START RECORDS FOR THIS TASK
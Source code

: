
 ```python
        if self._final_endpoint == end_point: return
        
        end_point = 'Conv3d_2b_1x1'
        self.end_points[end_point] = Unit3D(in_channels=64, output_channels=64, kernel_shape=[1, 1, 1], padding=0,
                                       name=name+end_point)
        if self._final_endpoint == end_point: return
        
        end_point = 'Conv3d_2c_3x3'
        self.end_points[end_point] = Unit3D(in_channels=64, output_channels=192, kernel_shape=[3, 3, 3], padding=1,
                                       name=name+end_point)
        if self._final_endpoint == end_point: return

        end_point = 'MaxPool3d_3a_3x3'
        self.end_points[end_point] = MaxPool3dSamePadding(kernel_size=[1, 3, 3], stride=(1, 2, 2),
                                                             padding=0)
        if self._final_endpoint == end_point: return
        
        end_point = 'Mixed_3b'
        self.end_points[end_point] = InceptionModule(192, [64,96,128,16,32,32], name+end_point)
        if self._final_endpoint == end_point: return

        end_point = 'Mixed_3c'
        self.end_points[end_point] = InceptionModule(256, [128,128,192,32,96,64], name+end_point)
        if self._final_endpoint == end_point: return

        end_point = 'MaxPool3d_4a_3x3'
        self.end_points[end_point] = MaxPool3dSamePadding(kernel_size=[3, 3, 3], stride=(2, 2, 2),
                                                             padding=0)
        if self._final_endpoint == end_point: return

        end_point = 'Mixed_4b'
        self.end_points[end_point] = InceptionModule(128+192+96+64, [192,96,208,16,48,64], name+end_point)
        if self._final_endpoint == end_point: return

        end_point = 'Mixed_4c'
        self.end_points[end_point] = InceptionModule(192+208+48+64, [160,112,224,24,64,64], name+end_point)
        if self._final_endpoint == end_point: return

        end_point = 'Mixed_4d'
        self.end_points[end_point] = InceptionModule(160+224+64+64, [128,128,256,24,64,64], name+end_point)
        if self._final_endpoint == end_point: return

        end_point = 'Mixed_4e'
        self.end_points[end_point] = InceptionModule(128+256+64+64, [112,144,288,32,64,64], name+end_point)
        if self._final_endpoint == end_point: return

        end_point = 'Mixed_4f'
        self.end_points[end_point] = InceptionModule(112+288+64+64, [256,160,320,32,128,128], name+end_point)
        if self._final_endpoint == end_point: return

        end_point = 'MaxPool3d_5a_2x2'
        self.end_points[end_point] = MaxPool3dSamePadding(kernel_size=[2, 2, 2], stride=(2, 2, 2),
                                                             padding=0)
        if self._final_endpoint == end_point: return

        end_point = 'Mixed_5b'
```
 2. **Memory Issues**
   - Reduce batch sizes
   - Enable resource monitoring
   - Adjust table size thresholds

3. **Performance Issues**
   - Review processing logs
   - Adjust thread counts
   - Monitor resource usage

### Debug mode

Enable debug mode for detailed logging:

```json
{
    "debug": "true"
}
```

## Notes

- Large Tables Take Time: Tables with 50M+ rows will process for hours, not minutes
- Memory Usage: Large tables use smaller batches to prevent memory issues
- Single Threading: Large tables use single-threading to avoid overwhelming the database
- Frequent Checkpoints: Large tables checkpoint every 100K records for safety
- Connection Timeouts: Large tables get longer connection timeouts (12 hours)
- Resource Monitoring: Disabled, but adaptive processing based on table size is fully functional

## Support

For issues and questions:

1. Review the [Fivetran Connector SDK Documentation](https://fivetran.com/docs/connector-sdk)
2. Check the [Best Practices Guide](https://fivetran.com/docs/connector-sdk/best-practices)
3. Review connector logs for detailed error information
END RECORDS FOR THIS TASK
*TASK BRIEF*. An exact copy of all the records is what is needed here.

*TASK RESPONSE*.
Source code

:
 ```python
        if self._final_endpoint == end_point: return
        
        end_point = 'Conv3d_2b_1x1'
        self.end_points[end_point] = Unit3D(in_channels=64, output_channels=64, kernel_shape=[1, 1, 1], padding=0,
                                       name=name+end_point)
        if self._final_endpoint == end_point: return
        
        end_point = 'Conv3d_2c_3x3'
        self.end_points[end_point] = Unit3D(in_channels=64, output_channels=192, kernel_shape=[3, 3, 3], padding=1,
                                       name=name+end_point)
        if self._final_endpoint == end_point: return

        end_point = 'MaxPool3d_3a_3x3'
        self.end_points[end_point] = MaxPool3dSamePadding(kernel_size=[1, 3, 3], stride=(1, 2, 2),
                                                             padding=0)
        if self._final_endpoint == end_point: return
        
        end_point = 'Mixed_3b'
        self.end_points[end_point] = InceptionModule(192, [64,96,128,16,32,32], name+end_point)
        if self._final_endpoint == end_point: return

        end_point = 'Mixed_3c'
        self.end_points[end_point] = InceptionModule(256, [128,128,192,32,96,64], name+end_point)
        if self._final_endpoint == end_point: return

        end_point = 'MaxPool3d_4a_3x3'
        self.end_points[end_point] = MaxPool3dSamePadding(kernel_size=[3, 3, 3], stride=(2, 2, 2),
                                                             padding=0)
        if self._final_endpoint == end_point: return

        end_point = 'Mixed_4b'
        self.end_points[end_point] = InceptionModule(128+192+96+64, [192,96,208,16,48,64], name+end_point)
        if self._final_endpoint == end_point: return

        end_point = 'Mixed_4c'
        self.end_points[end_point] = InceptionModule(192+208+48+64, [160,112,224,24,64,64], name+end_point)
        if self._final_endpoint == end_point: return

        end_point = 'Mixed_4d'
        self.end_points[end_point] = InceptionModule(160+224+64+64, [128,128,256,24,64,64], name+end_point)
        if self._final_endpoint == end_point: return

        end_point = 'Mixed_4e'
        self.end_points[end_point] = InceptionModule(128+256+64+64, [112,144,288,32,64,64], name+end_point)
        if self._final_endpoint == end_point: return

        end_point = 'Mixed_4f'
        self.end_points[end_point] = InceptionModule(112+288+64+64, [256,160,320,32,128,128], name+end_point)
        if self._final_endpoint == end_point: return

        end_point = 'MaxPool3d_5a_2x2'
        self.end_points[end_point] = MaxPool3dSamePadding(kernel_size=[2, 2, 2], stride=(2, 2, 2),
                                                             padding=0)
        if self._final_endpoint == end_point: return

        end_point = 'Mixed_5b'
```
 2. **Memory Issues**
   - Reduce batch sizes
   - Enable resource monitoring
   - Adjust table size thresholds

3. **Performance Issues**
   - Review processing logs
   - Adjust thread counts
   - Monitor resource usage

### Debug mode

Enable debug mode for detailed logging:

```json
{
    "debug": "true"
}
```

## Notes

- Large Tables Take Time: Tables with 50M+ rows will process for hours, not minutes
- Memory Usage: Large tables use smaller batches to prevent memory issues
- Single Threading: Large tables use single-threading to avoid overwhelming the database
- Frequent Checkpoints: Large tables checkpoint every 100K records for safety
- Connection Timeouts: Large tables get longer connection timeouts (12 hours)
- Resource Monitoring: Disabled, but adaptive processing based on table size is fully functional

## Support

For issues and questions:

1. Review the [Fivetran Connector SDK Documentation](https://fivetran.com/docs/connector-sdk)
2. Check the [Best Practices Guide](https://fivetran.com/docs/connector-sdk/best-practices)
3. Review connector logs for detailed error information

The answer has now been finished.